1. Technical Field
The present invention generally relates to the field of metrology, and more particularly, to scatterometry overlay measurements.
2. Discussion of Related Art
Current scatterometry targets and measurement procedures are designed to be symmetric under 180° rotations of the targets about a normal to the target. Typical symmetry operations do not flip the chirality of the coordinate system.

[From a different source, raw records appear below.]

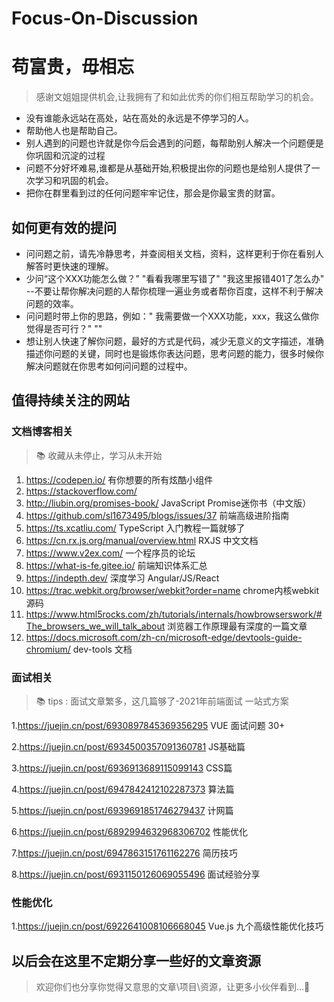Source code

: # Focus-On-Discussion
# 苟富贵，毋相忘


> 感谢文姐姐提供机会,让我拥有了和如此优秀的你们相互帮助学习的机会。
> 
- 没有谁能永远站在高处，站在高处的永远是不停学习的人。
- 帮助他人也是帮助自己。
- 别人遇到的问题也许就是你今后会遇到的问题，每帮助别人解决一个问题便是你巩固和沉淀的过程
- 问题不分好坏难易,谁都是从基础开始,积极提出你的问题也是给别人提供了一次学习和巩固的机会。
- 把你在群里看到过的任何问题牢牢记住，那会是你最宝贵的财富。


## 如何更有效的提问
- 问问题之前，请先冷静思考，并查阅相关文档，资料，这样更利于你在看别人解答时更快速的理解。
- 少问“这个XXX功能怎么做？”  "看看我哪里写错了" "我这里报错401了怎么办" --不要让帮你解决问题的人帮你梳理一遍业务或者帮你百度，这样不利于解决问题的效率。
- 问问题时带上你的思路，例如：" 我需要做一个XXX功能，xxx，我这么做你觉得是否可行？" ""
- 想让别人快速了解你问题，最好的方式是代码，减少无意义的文字描述，准确描述你问题的关键，同时也是锻炼你表达问题，思考问题的能力，很多时候你解决问题就在你思考如何问问题的过程中。

## 值得持续关注的网站

### 文档博客相关
> 📚 收藏从未停止，学习从未开始
> 
1. https://codepen.io/   有你想要的所有炫酷小组件
2. https://stackoverflow.com/ 
3. http://liubin.org/promises-book/   JavaScript Promise迷你书（中文版）
4. https://github.com/sl1673495/blogs/issues/37   前端高级进阶指南
5. https://ts.xcatliu.com/    TypeScript 入门教程一篇就够了
6. https://cn.rx.js.org/manual/overview.html  RXJS 中文文档
7. https://www.v2ex.com/  一个程序员的论坛
8. https://what-is-fe.gitee.io/  前端知识体系汇总
9. https://indepth.dev/  深度学习 Angular/JS/React
10. https://trac.webkit.org/browser/webkit?order=name   chrome内核webkit源码
11. https://www.html5rocks.com/zh/tutorials/internals/howbrowserswork/#The_browsers_we_will_talk_about  浏览器工作原理最有深度的一篇文章
12. https://docs.microsoft.com/zh-cn/microsoft-edge/devtools-guide-chromium/  dev-tools 文档

### 面试相关
> 📚 tips : 面试文章繁多，这几篇够了-2021年前端面试 一站式方案
> 
1.https://juejin.cn/post/6930897845369356295    VUE 面试问题 30+ 

2.https://juejin.cn/post/6934500357091360781   JS基础篇

3.https://juejin.cn/post/6936913689115099143    CSS篇

4.https://juejin.cn/post/6947842412102287373    算法篇

5.https://juejin.cn/post/6939691851746279437    计网篇

6.https://juejin.cn/post/6892994632968306702    性能优化

7.https://juejin.cn/post/6947863151761162276    简历技巧

8.https://juejin.cn/post/6931150126069055496    面试经验分享

### 性能优化
1.https://juejin.cn/post/6922641008106668045    Vue.js 九个高级性能优化技巧






## 以后会在这里不定期分享一些好的文章资源
> 欢迎你们也分享你觉得又意思的文章\项目\资源，让更多小伙伴看到...💬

FIGS. 1A and 1B are schematic illustrations of prior art targets having a 180° rotational symmetry and the resulting inaccuracies in overlay measurements. FIG. 1A illustrates in a perspective view a target 90 having periodic structures with pitch P and exhibiting an overlay OVLx between the periodic structures at different layers 91, 92. The resulting measurement signal 95 is shown as spots at the imaging pupil plane (with axes NAx, NAy, NA standing for numerical aperture) which represent zeroth order diffraction image 80 and ±1 first order diffraction images 79, 81. Overlay measurements are derived from pupil points 85 which represent angular diffraction signals. In the illustration in FIG. 1A, where only overlay along the x axis exists, signals 79, 80, 81 are symmetric with respect to the pupil plane axis NAx. However, when the periodic structures of target 90 are segmented along the y direction as illustrated in FIG. 1B (e.g., to improve process compatibility, e.g., with smaller pitch p2<p1), a new overlay OVLy is introduced. Prior art targets 90 are designed to be symmetric to 180° rotations (a symmetry, which is denoted Rπ in the following) due to measurement considerations such as calibration of tool induced shifts which requires rotating the wafers. However, the Rπ symmetry mixes overlays along the x and y axes, as described in the derivation below (see Equation 3A), and the mixing results in an introduction of an error in the location and forms the diffraction images of the first order, illustrated schematically in FIG. 1B. The breaking of reflection symmetry in the Y direction, which gets mixed with the asymmetry in the X direction, thereby causing an error in the metrology reported overlay, is demonstrated in FIG. 1B to be a result of OVLy≠0. In general, however, such a symmetry breaking in the Y direction may be a result of many phenomena like asymmetric printing in the Y direction (e.g., an asymmetrically segmented bar or any asymmetrically designed and/or printed target features) or from light scattered along the Y direction from structures exterior to the metrology target.